Hansen-Løve acude al minimalismo ante tanto derroche de excesos. Testigos de esta cultura juvenil, un modo de existencia que se proyecta como clímax de una crisis de madurez, la imagen nos muestra ese carácter efímero de la transición, de la búsqueda de la intensidad de una época en desconexión y, ante todo, de una exaltación del sentir intermitente. La autora describe a la perfección el valor del individualismo de Paul, que no consigue comprometerse con nadie por culpa de su contexto, que le empuja a padecer la idea de lo poco necesario que es encontrar una conexión en favor del placer de las sensaciones. No tiene la capacidad de ver la rentabilidad tanto en términos económicos como existenciales. Puro hedonismo que disfruta y del que debe pagar ciertas consecuencias para él inesperadas por vivir únicamente en el presente.

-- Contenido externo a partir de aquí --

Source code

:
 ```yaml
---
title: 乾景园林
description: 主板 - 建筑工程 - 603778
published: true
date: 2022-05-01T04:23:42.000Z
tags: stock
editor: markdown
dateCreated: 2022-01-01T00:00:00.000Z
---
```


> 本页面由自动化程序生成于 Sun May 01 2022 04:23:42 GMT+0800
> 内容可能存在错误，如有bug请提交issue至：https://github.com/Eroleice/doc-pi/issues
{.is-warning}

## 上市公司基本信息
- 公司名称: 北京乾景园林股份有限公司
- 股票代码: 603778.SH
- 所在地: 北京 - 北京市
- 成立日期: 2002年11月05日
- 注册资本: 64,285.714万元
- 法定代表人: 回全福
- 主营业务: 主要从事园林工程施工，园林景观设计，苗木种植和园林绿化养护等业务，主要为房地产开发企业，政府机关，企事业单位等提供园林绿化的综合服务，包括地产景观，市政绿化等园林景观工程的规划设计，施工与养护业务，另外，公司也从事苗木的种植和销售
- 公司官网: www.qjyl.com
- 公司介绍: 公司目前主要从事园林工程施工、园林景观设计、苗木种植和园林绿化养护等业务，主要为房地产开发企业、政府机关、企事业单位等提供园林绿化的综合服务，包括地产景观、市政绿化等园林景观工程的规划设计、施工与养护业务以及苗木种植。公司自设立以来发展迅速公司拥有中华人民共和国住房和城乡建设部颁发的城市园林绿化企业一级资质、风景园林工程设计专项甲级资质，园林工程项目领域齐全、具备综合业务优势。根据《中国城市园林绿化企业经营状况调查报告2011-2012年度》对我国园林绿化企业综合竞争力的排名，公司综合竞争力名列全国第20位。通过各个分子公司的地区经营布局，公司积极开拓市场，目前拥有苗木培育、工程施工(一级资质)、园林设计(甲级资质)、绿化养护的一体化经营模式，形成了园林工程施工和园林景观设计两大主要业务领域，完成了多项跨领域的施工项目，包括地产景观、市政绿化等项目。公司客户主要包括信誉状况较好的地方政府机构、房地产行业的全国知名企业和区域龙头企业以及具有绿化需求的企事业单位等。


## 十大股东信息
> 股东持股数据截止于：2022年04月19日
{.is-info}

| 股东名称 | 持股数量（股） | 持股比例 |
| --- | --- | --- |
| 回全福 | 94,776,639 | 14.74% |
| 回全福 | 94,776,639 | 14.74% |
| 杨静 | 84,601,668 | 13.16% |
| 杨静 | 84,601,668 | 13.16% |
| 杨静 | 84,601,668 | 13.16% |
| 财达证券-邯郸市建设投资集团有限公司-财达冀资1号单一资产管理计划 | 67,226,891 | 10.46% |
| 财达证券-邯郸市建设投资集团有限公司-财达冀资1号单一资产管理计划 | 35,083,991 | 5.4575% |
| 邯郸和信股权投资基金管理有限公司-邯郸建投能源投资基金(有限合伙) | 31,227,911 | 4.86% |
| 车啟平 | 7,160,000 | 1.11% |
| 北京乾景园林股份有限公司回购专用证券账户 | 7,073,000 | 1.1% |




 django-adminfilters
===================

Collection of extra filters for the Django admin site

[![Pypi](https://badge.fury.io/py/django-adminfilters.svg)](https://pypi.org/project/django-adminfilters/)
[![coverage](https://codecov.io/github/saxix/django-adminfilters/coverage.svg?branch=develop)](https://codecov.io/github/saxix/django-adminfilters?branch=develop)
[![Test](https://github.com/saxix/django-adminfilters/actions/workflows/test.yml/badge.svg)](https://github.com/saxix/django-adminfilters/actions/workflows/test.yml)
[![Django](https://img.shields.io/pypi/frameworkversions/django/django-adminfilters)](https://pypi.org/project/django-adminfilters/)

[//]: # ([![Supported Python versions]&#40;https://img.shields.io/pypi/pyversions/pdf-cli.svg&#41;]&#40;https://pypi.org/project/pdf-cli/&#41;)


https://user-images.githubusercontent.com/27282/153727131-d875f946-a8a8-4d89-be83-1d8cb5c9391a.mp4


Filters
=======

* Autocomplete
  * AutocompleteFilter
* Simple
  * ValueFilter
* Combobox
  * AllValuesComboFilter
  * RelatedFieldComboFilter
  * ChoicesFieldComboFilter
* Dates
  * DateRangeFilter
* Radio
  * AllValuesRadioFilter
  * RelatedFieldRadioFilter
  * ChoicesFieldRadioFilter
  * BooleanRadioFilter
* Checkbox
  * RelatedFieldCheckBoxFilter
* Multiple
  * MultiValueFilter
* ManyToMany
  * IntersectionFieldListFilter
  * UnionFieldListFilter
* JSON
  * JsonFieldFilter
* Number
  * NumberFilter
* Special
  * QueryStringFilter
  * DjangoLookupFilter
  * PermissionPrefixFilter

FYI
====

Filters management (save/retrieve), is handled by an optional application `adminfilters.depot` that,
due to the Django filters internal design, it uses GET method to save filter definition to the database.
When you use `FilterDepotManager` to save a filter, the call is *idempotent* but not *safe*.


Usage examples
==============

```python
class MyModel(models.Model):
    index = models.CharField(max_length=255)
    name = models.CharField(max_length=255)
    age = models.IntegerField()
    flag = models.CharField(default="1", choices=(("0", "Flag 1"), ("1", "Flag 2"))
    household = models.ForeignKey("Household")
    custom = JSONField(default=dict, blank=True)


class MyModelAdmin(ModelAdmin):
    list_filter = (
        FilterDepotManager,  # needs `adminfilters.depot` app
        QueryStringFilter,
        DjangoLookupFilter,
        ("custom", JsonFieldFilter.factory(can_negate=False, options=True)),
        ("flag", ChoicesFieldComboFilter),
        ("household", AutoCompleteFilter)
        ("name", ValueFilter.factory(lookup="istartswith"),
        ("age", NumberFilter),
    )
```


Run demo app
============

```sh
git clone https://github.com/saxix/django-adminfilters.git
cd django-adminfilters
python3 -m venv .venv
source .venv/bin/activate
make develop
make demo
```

Su relación con Louise no dista mucho de esta realidad. Ejemplo indudable de lo que Bauman en su día describiría como “amor líquido”, la relación sentimental entre ambos se presenta inacabada constantemente. Y mientras ella asume la responsabilidad que el destino pone sobre sus hombros, Paul se mantiene centrado en su propio culto a la alegría. Etienne asume el papel más dramático de la cinta, aportando ese toque terrenal del que parece carecer el protagonista. Su magnífico derroche emocional completa los fragmentos más intensos de la obra. Por su parte, Félix de Givry realiza una labor más recatada al mantenerse más frío y apático. Su falta de transparencia dificulta la exteriorización de su sentir, demostrando cierta desidia ante su realidad. No es hasta los últimos 30 minutos del largometraje donde Paul consigue extraer parte de sus sentimientos para alcanzar un clímax más efectivo.

El director de fotografía parisino Denis Lenoir se hizo cargo de “Eden: Lost in Music” en un año que le llevaría a proyectarse directamente a los Oscars con la premiada “Siempre Alice” (Richard Glatzer y Wash Westmoreland, 2014). En esta ocasión, la película de Hansen-Løve es más pausada de lo que aparenta ser teniendo en cuenta el estilo de la premisa. Lo que podría haberse convertido en un interminable algarabío de fiestas al son de la rítmica banda sonora que posee, en realidad se transforma en una vivencia que toma distancia de la acción, por lo que, en lugar de involucrarnos en los dulces sabores de la gloria paradisíaca, somos testigos pasivos del nauseabundo olor de una lenta condena. Contrastes neutrales para mitigar el trasiego y una imagen que acentúa la mirada detallista de la autora conforman un producto disfrutable que tan sólo peca de cierta irregularidad narrativa por culpa de la innecesaria extensión de su metraje.

Lo mejor: nuestra posición como simple espectadores de un edén ciertamente engañoso que vive en el presente nocturno.

Lo peor: la directora pasa de puntillas por un mundo que requería una mayor profundidad, desaprovechando minutos que podrían haber aportado una gran intensidad.